START LISTED ENTRIES

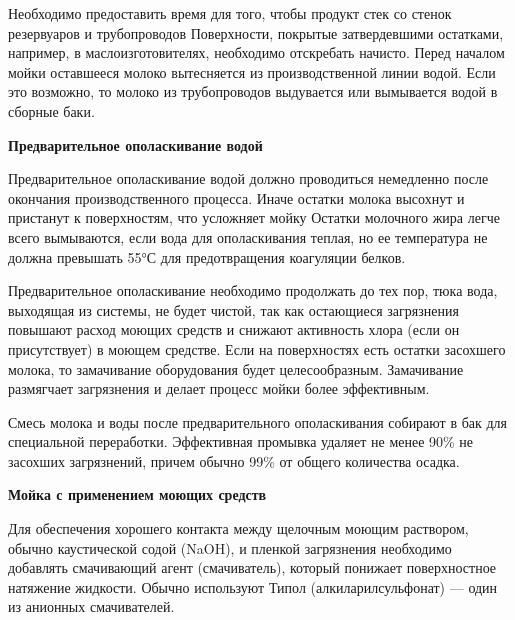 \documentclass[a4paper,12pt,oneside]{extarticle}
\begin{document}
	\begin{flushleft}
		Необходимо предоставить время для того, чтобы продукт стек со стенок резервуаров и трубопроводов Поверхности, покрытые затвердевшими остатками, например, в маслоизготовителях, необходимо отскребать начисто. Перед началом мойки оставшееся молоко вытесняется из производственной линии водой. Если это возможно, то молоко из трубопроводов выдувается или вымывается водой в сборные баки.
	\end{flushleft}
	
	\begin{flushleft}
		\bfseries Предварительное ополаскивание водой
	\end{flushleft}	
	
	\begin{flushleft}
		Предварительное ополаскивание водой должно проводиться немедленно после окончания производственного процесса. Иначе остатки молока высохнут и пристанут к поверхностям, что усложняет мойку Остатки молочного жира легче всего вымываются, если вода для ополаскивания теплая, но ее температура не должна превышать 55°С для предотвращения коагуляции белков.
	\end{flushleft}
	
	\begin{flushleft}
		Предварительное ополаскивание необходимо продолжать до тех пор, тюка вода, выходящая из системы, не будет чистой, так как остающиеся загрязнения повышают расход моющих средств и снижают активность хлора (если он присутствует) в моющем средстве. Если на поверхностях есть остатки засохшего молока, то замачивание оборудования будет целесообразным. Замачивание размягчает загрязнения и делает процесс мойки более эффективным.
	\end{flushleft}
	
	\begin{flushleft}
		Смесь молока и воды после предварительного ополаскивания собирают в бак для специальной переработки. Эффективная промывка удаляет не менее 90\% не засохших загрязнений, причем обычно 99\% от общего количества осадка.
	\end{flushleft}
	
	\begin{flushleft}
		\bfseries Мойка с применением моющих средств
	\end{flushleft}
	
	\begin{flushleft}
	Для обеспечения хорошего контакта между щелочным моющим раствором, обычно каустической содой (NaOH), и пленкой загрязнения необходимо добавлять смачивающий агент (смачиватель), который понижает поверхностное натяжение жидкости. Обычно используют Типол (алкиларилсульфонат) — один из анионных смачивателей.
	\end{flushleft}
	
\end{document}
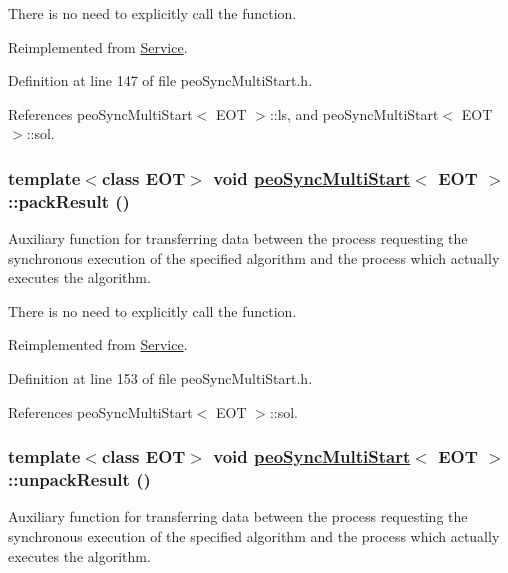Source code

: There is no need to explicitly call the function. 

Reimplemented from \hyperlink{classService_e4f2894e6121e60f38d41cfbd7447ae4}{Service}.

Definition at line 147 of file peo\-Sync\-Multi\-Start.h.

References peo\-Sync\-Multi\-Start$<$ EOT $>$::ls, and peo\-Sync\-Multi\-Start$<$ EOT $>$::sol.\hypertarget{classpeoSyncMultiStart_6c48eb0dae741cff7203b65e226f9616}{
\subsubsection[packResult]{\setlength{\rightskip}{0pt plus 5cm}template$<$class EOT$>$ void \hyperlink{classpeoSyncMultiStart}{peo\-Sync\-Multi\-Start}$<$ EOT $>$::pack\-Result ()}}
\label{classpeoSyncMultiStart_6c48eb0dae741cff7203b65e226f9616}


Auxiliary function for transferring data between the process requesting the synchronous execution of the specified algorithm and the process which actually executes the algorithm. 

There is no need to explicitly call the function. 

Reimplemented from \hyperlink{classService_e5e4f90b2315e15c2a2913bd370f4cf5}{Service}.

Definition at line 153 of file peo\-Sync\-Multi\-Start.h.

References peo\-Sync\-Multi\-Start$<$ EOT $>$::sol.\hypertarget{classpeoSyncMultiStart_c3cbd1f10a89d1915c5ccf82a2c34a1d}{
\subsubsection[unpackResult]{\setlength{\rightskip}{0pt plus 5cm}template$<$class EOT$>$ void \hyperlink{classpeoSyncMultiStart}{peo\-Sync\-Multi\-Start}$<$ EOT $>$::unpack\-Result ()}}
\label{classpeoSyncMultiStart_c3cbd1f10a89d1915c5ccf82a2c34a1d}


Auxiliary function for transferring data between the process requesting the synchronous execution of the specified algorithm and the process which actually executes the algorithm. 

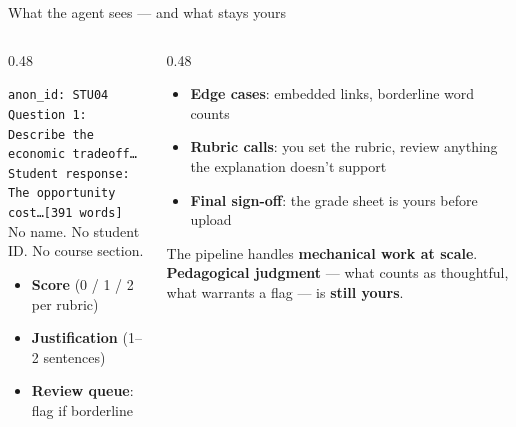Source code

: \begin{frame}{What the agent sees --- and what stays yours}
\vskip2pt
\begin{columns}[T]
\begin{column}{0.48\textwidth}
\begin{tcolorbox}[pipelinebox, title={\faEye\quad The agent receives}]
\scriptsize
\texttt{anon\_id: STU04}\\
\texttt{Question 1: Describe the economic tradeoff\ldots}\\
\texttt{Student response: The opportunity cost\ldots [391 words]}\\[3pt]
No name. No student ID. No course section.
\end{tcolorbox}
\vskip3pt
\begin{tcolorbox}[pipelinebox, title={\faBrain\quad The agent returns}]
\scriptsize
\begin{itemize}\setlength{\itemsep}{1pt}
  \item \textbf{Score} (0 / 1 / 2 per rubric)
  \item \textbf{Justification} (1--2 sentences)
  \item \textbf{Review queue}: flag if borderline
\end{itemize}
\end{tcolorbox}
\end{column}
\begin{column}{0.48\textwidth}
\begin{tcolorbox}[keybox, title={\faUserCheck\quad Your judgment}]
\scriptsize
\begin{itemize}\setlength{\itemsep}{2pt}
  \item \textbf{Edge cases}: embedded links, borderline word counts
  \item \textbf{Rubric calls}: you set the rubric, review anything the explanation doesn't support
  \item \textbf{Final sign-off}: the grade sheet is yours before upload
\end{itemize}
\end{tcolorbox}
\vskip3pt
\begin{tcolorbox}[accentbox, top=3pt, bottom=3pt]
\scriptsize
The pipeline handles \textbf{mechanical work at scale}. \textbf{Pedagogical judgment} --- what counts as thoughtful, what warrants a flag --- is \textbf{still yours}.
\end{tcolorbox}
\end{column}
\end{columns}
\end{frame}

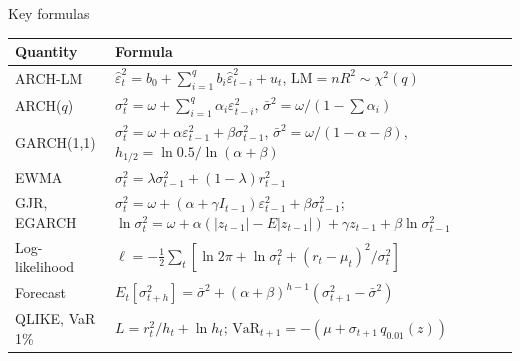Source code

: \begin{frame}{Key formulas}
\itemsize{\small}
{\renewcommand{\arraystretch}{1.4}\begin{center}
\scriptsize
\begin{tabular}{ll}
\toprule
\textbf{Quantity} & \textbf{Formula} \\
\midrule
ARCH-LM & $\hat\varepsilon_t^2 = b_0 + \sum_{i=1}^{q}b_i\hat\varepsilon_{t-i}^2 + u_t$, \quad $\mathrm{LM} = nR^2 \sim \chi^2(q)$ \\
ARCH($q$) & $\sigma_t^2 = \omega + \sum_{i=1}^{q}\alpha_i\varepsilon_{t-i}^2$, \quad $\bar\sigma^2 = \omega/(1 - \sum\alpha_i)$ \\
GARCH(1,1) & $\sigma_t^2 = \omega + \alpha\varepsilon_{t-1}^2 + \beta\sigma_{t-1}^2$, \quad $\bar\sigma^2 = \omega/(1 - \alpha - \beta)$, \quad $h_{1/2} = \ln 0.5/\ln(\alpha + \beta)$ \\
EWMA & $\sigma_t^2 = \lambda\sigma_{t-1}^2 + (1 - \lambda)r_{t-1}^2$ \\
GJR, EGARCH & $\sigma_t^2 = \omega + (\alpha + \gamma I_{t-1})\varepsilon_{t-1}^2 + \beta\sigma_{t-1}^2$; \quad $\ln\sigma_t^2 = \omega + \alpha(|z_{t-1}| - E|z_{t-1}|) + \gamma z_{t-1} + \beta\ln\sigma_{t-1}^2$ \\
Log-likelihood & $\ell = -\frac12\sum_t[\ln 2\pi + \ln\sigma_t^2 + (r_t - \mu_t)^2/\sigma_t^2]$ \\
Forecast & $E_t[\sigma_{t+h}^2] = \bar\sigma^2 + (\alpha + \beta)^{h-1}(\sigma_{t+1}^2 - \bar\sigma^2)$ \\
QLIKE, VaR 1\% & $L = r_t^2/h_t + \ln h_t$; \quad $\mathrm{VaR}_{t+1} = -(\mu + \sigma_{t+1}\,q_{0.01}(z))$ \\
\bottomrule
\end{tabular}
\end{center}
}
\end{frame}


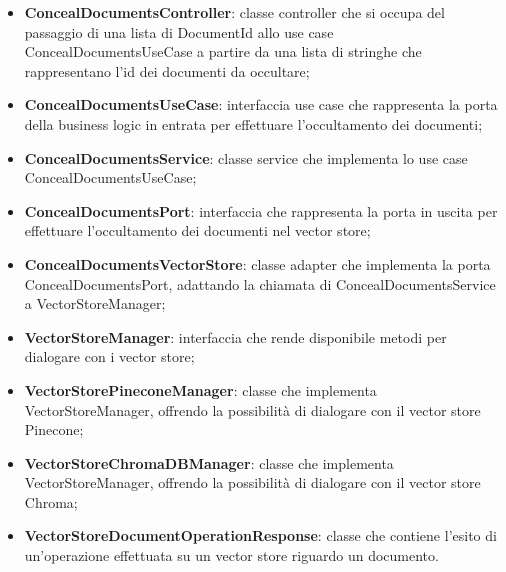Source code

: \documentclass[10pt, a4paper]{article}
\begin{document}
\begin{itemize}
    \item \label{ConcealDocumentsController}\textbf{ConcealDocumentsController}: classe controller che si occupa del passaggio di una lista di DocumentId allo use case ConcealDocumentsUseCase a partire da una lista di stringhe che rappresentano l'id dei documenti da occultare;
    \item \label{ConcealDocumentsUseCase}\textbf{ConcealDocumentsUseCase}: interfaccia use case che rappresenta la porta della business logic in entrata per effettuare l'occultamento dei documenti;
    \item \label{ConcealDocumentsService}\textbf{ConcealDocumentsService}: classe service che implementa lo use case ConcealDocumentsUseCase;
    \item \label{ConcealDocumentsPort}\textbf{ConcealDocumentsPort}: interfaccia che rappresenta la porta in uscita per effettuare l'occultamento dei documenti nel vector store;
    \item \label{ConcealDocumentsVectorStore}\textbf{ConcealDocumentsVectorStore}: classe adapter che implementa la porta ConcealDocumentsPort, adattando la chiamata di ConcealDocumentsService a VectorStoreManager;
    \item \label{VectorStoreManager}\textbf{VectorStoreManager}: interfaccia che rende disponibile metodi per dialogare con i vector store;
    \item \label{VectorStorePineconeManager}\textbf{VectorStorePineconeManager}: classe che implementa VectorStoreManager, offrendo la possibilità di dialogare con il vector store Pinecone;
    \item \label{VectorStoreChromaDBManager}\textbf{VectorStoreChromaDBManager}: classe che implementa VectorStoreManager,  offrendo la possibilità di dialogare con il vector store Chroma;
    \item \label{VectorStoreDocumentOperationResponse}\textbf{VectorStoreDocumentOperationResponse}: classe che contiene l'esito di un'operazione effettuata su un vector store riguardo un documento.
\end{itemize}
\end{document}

END LISTED ENTRIES

▶ _TASK TO CARRY OUT_: Find the lines above with the word "yours". Copy them out.

▶ _RESULT FOR THIS EXERCISE_:
: \begin{frame}{What the agent sees --- and what stays yours}
  \item \textbf{Final sign-off}: the grade sheet is yours before upload
The pipeline handles \textbf{mechanical work at scale}. \textbf{Pedagogical judgment} --- what counts as thoughtful, what warrants a flag --- is \textbf{still yours}.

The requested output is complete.